みぞおちの高さで体を捻るということがこの流儀にとって重要だということは、3年目落の形を学んだときから知っていた。
それがさらに体の深い部分から起きた。
何が起きているかはすぐにわかった。
ドーム状でドーナツ形をした横隔膜の脊柱寄りの部分が姿勢反射による緊張を起こしていて、それをかなり強引に引き抜いた。
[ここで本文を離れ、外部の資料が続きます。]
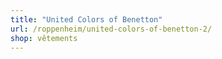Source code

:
 ```yaml
---
title: "United Colors of Benetton"
url: /roppenheim/united-colors-of-benetton-2/
shop: vêtements
---
```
当時の知人と練習していて、急に私のパンチは強くなった。
嬉しくて笑った。
しかしその後私の背骨は崩れ落ちた。
30過ぎて側弯症の子供のように背骨が曲がった。
それはそうだ。
体を支えるための姿勢反射の緊張を無理やり引き剝図はがしたのだから。
立っているだけで呻き声をあげ、脂汗がでて止まらなかった。
ここを脱するために必要なことは、胸郭と骨盤をつなぐ筋肉の張力を引き上げなくてはならない。
ということはすぐに察しがついた。
そして胸郭と骨盤をつなぐ筋肉とは・・・。
腰腸肋筋(反る筋肉、図はググってね)
腹横筋(腹を引っ込める筋肉、図はググってね)
内外腹斜筋(前屈しながら捩じる筋肉、図はググってね)
腹直筋(いわゆる6パックスだけど、腹部の上下の張力をコントロールするための要になる)
そして腰方形筋。
もうこれは当時の私には腰方形筋の張力を上げることこそが答えになるというのは即座にわかった。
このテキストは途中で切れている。